• EXERCISE DESCRIPTION: Read the records and gather each line that includes "idempotent".
--------------------
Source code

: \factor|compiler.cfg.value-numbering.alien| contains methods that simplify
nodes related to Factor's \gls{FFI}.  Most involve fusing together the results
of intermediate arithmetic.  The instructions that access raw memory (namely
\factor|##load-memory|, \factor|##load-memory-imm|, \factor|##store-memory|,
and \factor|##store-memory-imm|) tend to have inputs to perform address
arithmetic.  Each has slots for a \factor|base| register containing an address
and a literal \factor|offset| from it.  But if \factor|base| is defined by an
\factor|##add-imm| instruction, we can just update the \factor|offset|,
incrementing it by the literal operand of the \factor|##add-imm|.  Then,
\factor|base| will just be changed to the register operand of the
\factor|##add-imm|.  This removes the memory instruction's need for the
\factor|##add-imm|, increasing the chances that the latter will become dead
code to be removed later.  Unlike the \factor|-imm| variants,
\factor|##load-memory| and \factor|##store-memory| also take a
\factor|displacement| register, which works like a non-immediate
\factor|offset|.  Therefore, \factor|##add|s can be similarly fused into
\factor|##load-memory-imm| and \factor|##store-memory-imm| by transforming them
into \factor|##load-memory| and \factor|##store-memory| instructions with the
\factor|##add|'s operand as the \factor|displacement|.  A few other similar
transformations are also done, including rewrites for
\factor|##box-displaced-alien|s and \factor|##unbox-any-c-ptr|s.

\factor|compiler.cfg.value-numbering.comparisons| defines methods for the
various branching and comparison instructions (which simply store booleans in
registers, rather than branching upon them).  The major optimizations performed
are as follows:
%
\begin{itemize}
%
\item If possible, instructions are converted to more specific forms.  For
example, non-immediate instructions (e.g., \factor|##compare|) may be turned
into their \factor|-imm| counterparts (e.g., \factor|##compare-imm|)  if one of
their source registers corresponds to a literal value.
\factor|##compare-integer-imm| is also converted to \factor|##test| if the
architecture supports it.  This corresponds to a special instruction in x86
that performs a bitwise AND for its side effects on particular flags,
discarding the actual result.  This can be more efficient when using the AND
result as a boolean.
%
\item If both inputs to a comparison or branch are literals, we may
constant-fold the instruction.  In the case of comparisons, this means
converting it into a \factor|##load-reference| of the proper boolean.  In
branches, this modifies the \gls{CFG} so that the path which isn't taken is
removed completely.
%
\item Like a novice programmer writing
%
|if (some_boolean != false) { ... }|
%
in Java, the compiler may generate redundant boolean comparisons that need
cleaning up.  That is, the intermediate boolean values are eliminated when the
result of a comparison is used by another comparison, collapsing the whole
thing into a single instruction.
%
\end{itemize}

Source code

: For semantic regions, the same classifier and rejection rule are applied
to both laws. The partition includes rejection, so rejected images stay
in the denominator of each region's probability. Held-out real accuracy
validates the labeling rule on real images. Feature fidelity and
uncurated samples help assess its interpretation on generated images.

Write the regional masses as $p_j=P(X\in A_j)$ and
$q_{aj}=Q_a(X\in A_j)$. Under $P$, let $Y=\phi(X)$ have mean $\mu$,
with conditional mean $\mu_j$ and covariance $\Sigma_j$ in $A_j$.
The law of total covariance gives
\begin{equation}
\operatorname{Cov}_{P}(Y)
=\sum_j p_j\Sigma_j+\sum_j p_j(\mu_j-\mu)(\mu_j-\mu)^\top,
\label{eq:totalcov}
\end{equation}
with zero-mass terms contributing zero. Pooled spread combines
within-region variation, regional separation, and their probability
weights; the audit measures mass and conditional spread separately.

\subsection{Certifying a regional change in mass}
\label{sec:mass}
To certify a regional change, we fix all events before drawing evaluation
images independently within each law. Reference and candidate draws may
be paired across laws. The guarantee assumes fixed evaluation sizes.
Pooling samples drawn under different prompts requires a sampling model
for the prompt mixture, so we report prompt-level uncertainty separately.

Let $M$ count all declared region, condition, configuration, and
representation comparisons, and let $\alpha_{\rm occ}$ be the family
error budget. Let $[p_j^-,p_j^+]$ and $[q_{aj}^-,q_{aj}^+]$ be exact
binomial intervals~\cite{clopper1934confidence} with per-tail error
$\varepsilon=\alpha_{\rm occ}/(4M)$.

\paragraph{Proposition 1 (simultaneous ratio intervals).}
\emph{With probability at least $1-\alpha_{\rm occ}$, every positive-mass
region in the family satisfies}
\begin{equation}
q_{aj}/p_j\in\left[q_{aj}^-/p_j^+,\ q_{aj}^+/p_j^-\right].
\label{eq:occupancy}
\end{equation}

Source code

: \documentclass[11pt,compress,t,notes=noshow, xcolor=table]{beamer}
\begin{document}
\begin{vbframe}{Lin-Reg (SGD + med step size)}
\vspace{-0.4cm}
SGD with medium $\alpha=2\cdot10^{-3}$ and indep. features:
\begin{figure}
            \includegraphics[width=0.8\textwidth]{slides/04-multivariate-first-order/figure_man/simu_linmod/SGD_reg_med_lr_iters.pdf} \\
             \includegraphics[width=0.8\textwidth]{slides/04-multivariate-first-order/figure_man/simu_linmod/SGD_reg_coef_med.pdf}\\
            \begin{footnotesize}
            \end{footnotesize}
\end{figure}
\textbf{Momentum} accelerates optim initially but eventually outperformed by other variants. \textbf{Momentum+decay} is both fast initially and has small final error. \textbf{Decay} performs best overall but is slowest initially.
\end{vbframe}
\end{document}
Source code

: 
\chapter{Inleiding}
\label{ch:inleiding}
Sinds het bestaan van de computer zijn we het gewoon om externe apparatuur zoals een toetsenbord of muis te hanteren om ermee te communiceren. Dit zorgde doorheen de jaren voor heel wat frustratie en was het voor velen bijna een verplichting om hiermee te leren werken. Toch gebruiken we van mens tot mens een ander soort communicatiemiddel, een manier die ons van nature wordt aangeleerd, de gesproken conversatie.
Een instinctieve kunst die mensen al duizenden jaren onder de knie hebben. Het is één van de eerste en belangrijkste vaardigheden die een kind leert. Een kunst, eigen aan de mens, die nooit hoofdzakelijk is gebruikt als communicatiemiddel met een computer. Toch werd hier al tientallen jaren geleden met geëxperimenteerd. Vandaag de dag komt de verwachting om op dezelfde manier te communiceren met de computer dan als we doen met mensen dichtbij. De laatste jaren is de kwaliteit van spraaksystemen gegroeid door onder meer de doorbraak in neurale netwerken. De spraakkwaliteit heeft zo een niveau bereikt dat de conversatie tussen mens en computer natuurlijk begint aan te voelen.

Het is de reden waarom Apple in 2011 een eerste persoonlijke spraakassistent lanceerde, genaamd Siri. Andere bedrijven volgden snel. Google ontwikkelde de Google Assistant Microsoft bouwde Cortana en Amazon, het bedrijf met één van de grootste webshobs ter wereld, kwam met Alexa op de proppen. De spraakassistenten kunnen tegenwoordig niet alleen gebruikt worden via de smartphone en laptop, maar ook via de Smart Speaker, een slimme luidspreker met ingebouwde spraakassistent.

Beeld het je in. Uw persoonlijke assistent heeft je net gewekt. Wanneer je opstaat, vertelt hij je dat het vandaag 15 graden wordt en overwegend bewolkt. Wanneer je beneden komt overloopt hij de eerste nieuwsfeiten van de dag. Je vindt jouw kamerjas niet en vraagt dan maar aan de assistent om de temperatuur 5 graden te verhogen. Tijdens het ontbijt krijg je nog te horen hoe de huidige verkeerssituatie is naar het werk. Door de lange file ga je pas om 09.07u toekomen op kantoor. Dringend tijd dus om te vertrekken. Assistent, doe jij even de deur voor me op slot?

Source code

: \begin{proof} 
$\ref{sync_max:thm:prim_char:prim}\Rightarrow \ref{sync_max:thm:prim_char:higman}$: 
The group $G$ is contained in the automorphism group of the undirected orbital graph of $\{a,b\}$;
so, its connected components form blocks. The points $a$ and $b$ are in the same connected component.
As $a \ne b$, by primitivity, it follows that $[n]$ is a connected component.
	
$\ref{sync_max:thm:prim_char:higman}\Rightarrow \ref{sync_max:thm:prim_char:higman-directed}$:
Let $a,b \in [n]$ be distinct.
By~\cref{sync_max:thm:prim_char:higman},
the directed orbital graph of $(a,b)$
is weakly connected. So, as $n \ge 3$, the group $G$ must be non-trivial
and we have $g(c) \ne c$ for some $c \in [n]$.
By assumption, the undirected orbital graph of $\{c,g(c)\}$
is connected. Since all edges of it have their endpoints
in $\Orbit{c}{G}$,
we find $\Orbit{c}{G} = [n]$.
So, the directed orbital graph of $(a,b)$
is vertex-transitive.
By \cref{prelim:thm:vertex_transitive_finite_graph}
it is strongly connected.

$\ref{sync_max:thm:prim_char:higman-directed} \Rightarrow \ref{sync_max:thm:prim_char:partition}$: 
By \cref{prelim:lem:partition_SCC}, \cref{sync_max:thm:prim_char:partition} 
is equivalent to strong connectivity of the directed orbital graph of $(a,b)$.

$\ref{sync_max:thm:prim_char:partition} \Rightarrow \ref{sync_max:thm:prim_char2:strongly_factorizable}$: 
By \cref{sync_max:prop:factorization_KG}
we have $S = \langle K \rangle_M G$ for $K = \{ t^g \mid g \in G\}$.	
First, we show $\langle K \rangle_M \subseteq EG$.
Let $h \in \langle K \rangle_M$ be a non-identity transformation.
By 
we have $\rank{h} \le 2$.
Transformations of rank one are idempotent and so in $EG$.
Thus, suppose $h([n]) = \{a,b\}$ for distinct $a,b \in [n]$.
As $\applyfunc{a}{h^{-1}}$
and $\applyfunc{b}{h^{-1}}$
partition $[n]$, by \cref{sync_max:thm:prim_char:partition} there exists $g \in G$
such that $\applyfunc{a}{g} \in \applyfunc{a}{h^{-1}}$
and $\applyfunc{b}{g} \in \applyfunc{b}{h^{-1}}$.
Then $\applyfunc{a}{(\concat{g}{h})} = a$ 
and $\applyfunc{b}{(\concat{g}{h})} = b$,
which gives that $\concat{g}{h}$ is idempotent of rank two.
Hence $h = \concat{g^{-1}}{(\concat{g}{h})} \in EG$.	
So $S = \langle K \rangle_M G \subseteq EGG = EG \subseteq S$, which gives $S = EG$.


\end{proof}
--------------------
• ANSWER TO THE PROBLEM:
Transformations of rank one are idempotent and so in $EG$.
which gives that $\concat{g}{h}$ is idempotent of rank two.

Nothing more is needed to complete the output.